India’s former Chief Election Commissioner SY Quraishi reports that electoral reforms proposed by legitimate government institutions have been ignored for more than two decades. The most alarming is the brazen avoidance of a Supreme Court directive to institute paper-trail-equipped electronic voting machines. “More than three years after the court’s directive and despite 10 reminders from the Election Commission, the government has not released the requisite funds,” he writes.
In a recent TV appearance Mr. Quraishi also raised the issue of the appointment of India’s Election Commissioners. The sitting government does the appointments without much scrutiny. “It’s a miracle,” he said, “the Election Commission has been behaving.”
These issues raise the question, who under parliamentary systems can compel sitting governments to institute electoral reforms? A legislation has a chance of passing only when it is brought to vote by the government of the day. The opposition, by the very definition of the parliamentary system, has no chance of passing anything. They can only make speeches in Parliament. And of course when they come to power, they have no interest in hurting their own chances of reelection. Hence the cycle of avoiding electoral reforms continues.
Here’s Mr. Quraishi’s full report, first published in the Indian Express…

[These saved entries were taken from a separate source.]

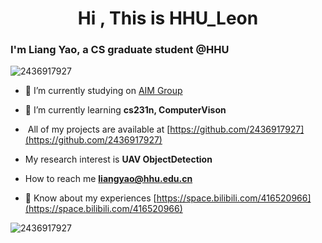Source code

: <h1 align="center">Hi , This is HHU_Leon</h1>

<h3 align="left">I'm Liang Yao, a CS graduate student @HHU</h3>

<p><img align="center" src="https://github-readme-streak-stats.herokuapp.com/?user=2436917927&" alt="2436917927" /></p>

- 🔭 I’m currently studying on [AIM Group](https://multimodality.group/)

- 🌱 I’m currently learning **cs231n, ComputerVison**

- ‍ All of my projects are available at [https://github.com/2436917927](https://github.com/2436917927)

-  My research interest is **UAV ObjectDetection**

-  How to reach me **liangyao@hhu.edu.cn**

- 📄 Know about my experiences [https://space.bilibili.com/416520966](https://space.bilibili.com/416520966)


<p><img align="left" src="https://github-readme-stats.vercel.app/api?username=2436917927&show_icons=true&locale=en" alt="2436917927" /></p>

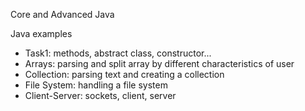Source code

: Core and Advanced Java

Java examples

- Task1: methods, abstract class, constructor...
- Arrays: parsing and split array by different characteristics of user
- Collection: parsing text and creating a collection
- File System: handling a file system
- Client-Server: sockets, client, server
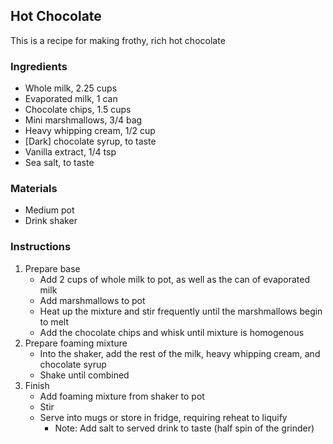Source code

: ## Hot Chocolate

This is a recipe for making frothy, rich hot chocolate

### Ingredients
* Whole milk, 2.25 cups
* Evaporated milk, 1 can
* Chocolate chips, 1.5 cups
* Mini marshmallows, 3/4 bag
* Heavy whipping cream, 1/2 cup
* \[Dark\] chocolate syrup, to taste
* Vanilla extract, 1/4 tsp
* Sea salt, to taste

### Materials
* Medium pot
* Drink shaker

### Instructions
1. Prepare base
    * Add 2 cups of whole milk to pot, as well as the can of evaporated milk
    * Add marshmallows to pot
    * Heat up the mixture and stir frequently  until the marshmallows begin to melt
    * Add the chocolate chips and whisk until mixture is homogenous
2.  Prepare foaming mixture
    * Into the shaker, add the rest of the milk, heavy whipping cream, and chocolate syrup
    * Shake until combined
3. Finish
    * Add foaming mixture from shaker to pot
    * Stir
    * Serve into mugs or store in fridge, requiring reheat to liquify
        * Note: Add salt to served drink to taste (half spin of the grinder)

The debate on electoral reforms in the Rajya Sabha on March 22 was heartwarming — the civility with which it was conducted the icing on the cake. Members of political parties tend to avoid discussions on electoral reforms, except in private conversations. But the participation in the debate on that day was so enthusiastic that the deputy chairman had to extend the discussion to twice the time that is normally allotted to a short duration discussion — two-and-a half hours to five hours.
The immediate provocation for the debate was BSP supremo Mayawati’s allegation of manipulation of EVMs in the recent UP assembly elections. As expected, issues about EVMs took up a major part of the discussion. While a return to ballot papers was mentioned, most speakers demanded the use of VVPATs (voter-verified paper audit trail) in the forthcoming elections to the Gujarat and Himachal Pradesh assemblies, and eventually in the Lok Sabha elections of 2019.
In a judgement in 2013 (Subramanian Swamy versus ECI), the Supreme Court had commended the Election Commission for taking a series of steps to introduce VVPATs, including conducting an all-party meeting in 2011. The meeting had unanimously approved the idea of introducing VVPATs. The EC had then ordered the two EVM companies to start manufacturing the machines and a field test was conducted in 2011 in five climatic zones. Our effort was to introduce these machines in the 2012 UP assembly elections and four other state assembly elections. That couldn’t happen as the field tests revealed snags, which took almost a year to fix.
Holding that the paper trail is an “indispensable requirement of free and fair elections”, the Supreme Court directed the Government of India to provide the requisite funds for procuring the VVPAT machines. Appreciating the EC’s efforts, the court approved its plan to roll out VVPATs in phases till 2019.
More than three years after the court’s directive and despite 10 reminders from the EC, the government has not released the requisite funds.
So far, the EC has just 52,000 machines (against the nearly 20 lakh that are required in the country) which were deployed in the recent elections. Meanwhile, two contempt of court petitions have been filed against the government and the EC. After the unanimous demand of the members of Rajya Sabha, cutting across party lines, it is hoped that the government will be compelled to release the funds without further delay.
The other major concern across parties was about paid news. Members demanded that it should be made a cognisable criminal offence.
Use of money power in elections was a serious concern as well, with most speakers demanding state funding of elections. They also demanded a ban on corporate donations. Several members demanded a ceiling on expenditure by political parties to bring down the cost of elections. This is essential to ensure a level-playing field for all contestants.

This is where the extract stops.